In this essay, Peter Hayes “demonstrates reason for hope that civil society-based, non-state actors will continue to use ideational power to build pan-Pacific bridges leading to sustainability, security and peace in our time.  They are not the only bridge builders and cannot achieve their goals alone.  But their responsible use of ideational power will assist the next generation of leaders willing to embrace uncertainty and each other to walk across these bridges together.”

Peter Hayes is Director of the Nautilus Institute and Honorary Professor at the Centre for International Security Studies at the University of Sydney.

This essay was delivered at the Pacific Century Institute’s annual 2019 Annual Award Dinner on February 28, 2019 in Los Angeles where Hayes received the Pacific Century Institute’s annual Individual Building Bridges award for exemplifying PCI’s vision of building bridges of understanding.  The event is highlighted here and here.  This essay is also published by PCI here.

The views expressed in this report do not necessarily reflect the official policy or position of the Nautilus Institute.
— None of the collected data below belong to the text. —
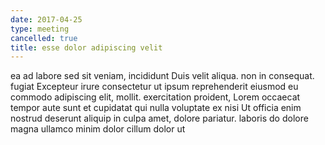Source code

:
 ```yaml
---
date: 2017-04-25
type: meeting
cancelled: true
title: esse dolor adipiscing velit
---
```

ea ad labore sed sit veniam, incididunt Duis velit aliqua. non in consequat. fugiat Excepteur irure consectetur ut ipsum reprehenderit eiusmod eu commodo adipiscing elit, mollit. exercitation proident, Lorem occaecat tempor aute sunt et cupidatat qui nulla voluptate ex nisi Ut officia enim nostrud deserunt aliquip in culpa amet, dolore pariatur. laboris do dolore magna ullamco minim dolor cillum dolor ut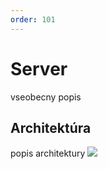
 ```yaml
---
order: 101
---
```

# Server
vseobecny popis

## Architektúra
popis architektury
![](/assets/images/server/architecture.png)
Readers should note that Nautilus seeks a diversity of views and opinions on significant topics in order to identify common ground.

This report is published under a 4.0 International Creative Commons License the terms of which are found here.

Banner image:  Nautilus logo, based on Sketch of a forward cracking whip, from Alain Goriely, Tyler McMillen, “Shape of a Cracking Whip,” PHYSICAL REVIEW LETTERS, 88:24, JUNE 17, 2002, here.

II.  NAPSNET BLUE PETER ESSAY BY PETER HAYES

IDEATIONAL POWER IN A REALIST WORLD: PAN-PACIFIC BRIDGE BUILDING BY NON-STATE ACTORS

March 7 2019

 

Let me begin by thanking Pacific Century Institute for making this award.

The Building Bridges award is a great way to recognize what it takes to cross borders, open lines of communication, and create value.  It is truly an honor to receive it.

I also especially like that the Building Bridges website showcases the Sydney Harbor Bridge!

I may be the tallest awardee to date, but when I look at the bridges built by past recipients such as my mentor Professor Bob Scalapino, I feel very small indeed.

Nonetheless, I’d like to reflect on how Nautilus Institute built bridges across the Pacific for the last 26 years since we reconstituted it in 1992 after from Australia via the Philippines with a back pack and a baby.

I say we deliberately as this was a joint project undertaken by myself and my partner in life, Lyuba Zarsky, co-founder of Nautilus, often co-author, and now proud co-grand-parent.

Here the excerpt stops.